Citation: Zong D, Gan P, Zhou A, Li J, Xie Z, Duan A, et al. (2019) Comparative analysis of the complete chloroplast genomes of seven Populus species: Insights into alternative female parents of Populus tomentosa. PLoS ONE 14(6): e0218455. https://doi.org/10.1371/journal.pone.0218455
Editor: Tzen-Yuh Chiang, National Cheng Kung University, TAIWAN
Received: December 25, 2018; Accepted: June 3, 2019; Published: June 19, 2019
Copyright: © 2019 Zong et al. This is an open access article distributed under the terms of the Creative Commons Attribution License, which permits unrestricted use, distribution, and reproduction in any medium, provided the original author and source are credited.
Data Availability: The complete chloroplast genome sequences of the four Populus species have been deposited to the NCBI GenBank under the following accession numbers: MK341062 for P. adenopoda, MK341061 for P. alba var. pyramidalis, MK341060 for P. × hopeiensis, and MK341063 for P. tomentosa.
Funding: This study was supported by grants from the National Natural Science Foundation of China (31860219; 31360184) and the Forestry Public Benefit Research Program (201104076).
Competing interests: The authors have declared that no competing interests exist.
Species of the genus Populus, family Salicaceae, are collectively known as poplars and cottonwoods and play important economic and ecological roles due to their rapid growth rates, easy vegetative propagation, small genome size, importance as a timber source and other features [1, 2]. The genus Populus is classified into 29 species belonging to six sections (Abaso, Aigeiros, Leucoides, Populus, Tacamahaca and Turanga), and it is the most widely distributed genus of woody plants in the world [3, 4]. However, because poplars readily undergo interspecific hybridization and exhibit high levels of morphological variation, the number of Populus species currently described in the literature varies from 22 to 85, and hundreds of Populus hybrids and cultivars exist [3, 5–9].

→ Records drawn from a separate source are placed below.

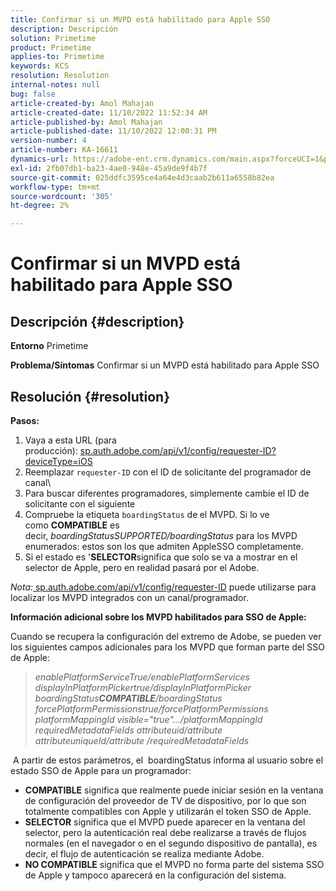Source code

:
 ```yaml
---
title: Confirmar si un MVPD está habilitado para Apple SSO
description: Descripción
solution: Primetime
product: Primetime
applies-to: Primetime
keywords: KCS
resolution: Resolution
internal-notes: null
bug: false
article-created-by: Amol Mahajan
article-created-date: 11/10/2022 11:52:34 AM
article-published-by: Amol Mahajan
article-published-date: 11/10/2022 12:00:31 PM
version-number: 4
article-number: KA-16611
dynamics-url: https://adobe-ent.crm.dynamics.com/main.aspx?forceUCI=1&pagetype=entityrecord&etn=knowledgearticle&id=bf3d7b27-ee60-ed11-9561-6045bd006268
exl-id: 2fb07db1-ba23-4ae0-948e-45a9de9f4b7f
source-git-commit: 025ddfc3595ce4a64e4d3caab2b611a6558b82ea
workflow-type: tm+mt
source-wordcount: '305'
ht-degree: 2%

---
```


# Confirmar si un MVPD está habilitado para Apple SSO

## Descripción {#description}

<b>Entorno</b>
Primetime


<b>Problema/Síntomas</b>
Confirmar si un MVPD está habilitado para Apple SSO


## Resolución {#resolution}

<b>Pasos:</b>
1. Vaya a esta URL (para producción): [sp.auth.adobe.com/api/v1/config/requester-ID?deviceType=iOS](http://sp.auth.adobe.com/api/v1/config/ABC?deviceType=iOS)
2. Reemplazar `requester-ID` con el ID de solicitante del programador de canal\
3. Para buscar diferentes programadores, simplemente cambie el ID de solicitante con el siguiente
4. Compruebe la etiqueta `boardingStatus` de<b> </b>el MVPD. Si lo ve como <b>COMPATIBLE</b> es decir, *boardingStatusSUPPORTED/boardingStatus* para los MVPD enumerados: estos son los que admiten AppleSSO completamente.
5. Si el estado es &#39;<b>SELECTOR</b>significa que solo se va a mostrar en el selector de Apple, pero en realidad pasará por el Adobe.


*Nota:*[ sp.auth.adobe.com/api/v1/config/requester-ID](http://sp.auth.adobe.com/api/v1/config/ABC?deviceType=iOS) puede utilizarse para localizar los MVPD integrados con un canal/programador.

<b>Información adicional sobre los MVPD habilitados para SSO de Apple:</b>

Cuando se recupera la configuración del extremo de Adobe, se pueden ver los siguientes campos adicionales para los MVPD que forman parte del SSO de Apple:


> *enablePlatformServiceTrue/enablePlatformServices
> displayInPlatformPickertrue/displayInPlatformPicker
> boardingStatus<b>COMPATIBLE</b>/boardingStatus
> forcePlatformPermissionstrue/forcePlatformPermissions
> platformMappingId visible=&quot;true&quot;.../platformMappingId
> requiredMetadataFields
> attributeuid/attribute
> attributeuniqueId/attribute
> /requiredMetadataFields*


&#x200B; A partir de estos parámetros, el &#x200B; boardingStatus informa al usuario sobre el estado SSO de Apple para un programador:

- <b>COMPATIBLE</b>&#x200B; significa que realmente puede iniciar sesión en la ventana de configuración del proveedor de TV de dispositivo, por lo que son totalmente compatibles con Apple y utilizarán el token SSO de Apple.
- <b>SELECTOR</b>&#x200B; significa que el MVPD puede aparecer en la ventana del selector, pero la autenticación real debe realizarse a través de flujos normales (en el navegador o en el segundo dispositivo de pantalla), es decir, el flujo de autenticación se realiza mediante Adobe.
- <b>NO COMPATIBLE</b>&#x200B; significa que el MVPD no forma parte del sistema SSO de Apple y tampoco aparecerá en la configuración del sistema.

Populus tomentosa Carrière, known as Chinese white poplar, belongs to section Populus. This species is mainly distributed in northern China and has strong resistance to many diseases and insects. It also plays key roles in shelterbelts and urban afforestation in northern China. These useful features have attracted considerable attention from taxonomists and geneticists . However, it is difficult to generate a large segregating population of intraspecific hybrids due to the high rate of seed abortion .
P. tomentosa has long been suspected to be a hybrid, but its exact parents remain unknown . Based on its morphological similarity and genetic to P. × hopeiensis, P. tomentosa was thought by Wang et al  to have been domesticated from P. × hopeiensis, which is a sympatric with P. tomentosa in China. Additionally, because the morphological characteristics of P. tomentosa are similar to those of P. canescens, a natural hybrid of P. alba and P. tremula, Bartkowiak  speculated that P. tomentosa was a natural hybrid between P. alba as the female parent and P. tremula as the male parent. In addition, Zhang  inferred that P. tomentosa was a natural hybrid of P. alba and P. tremula var. davidiana based on floral characteristics.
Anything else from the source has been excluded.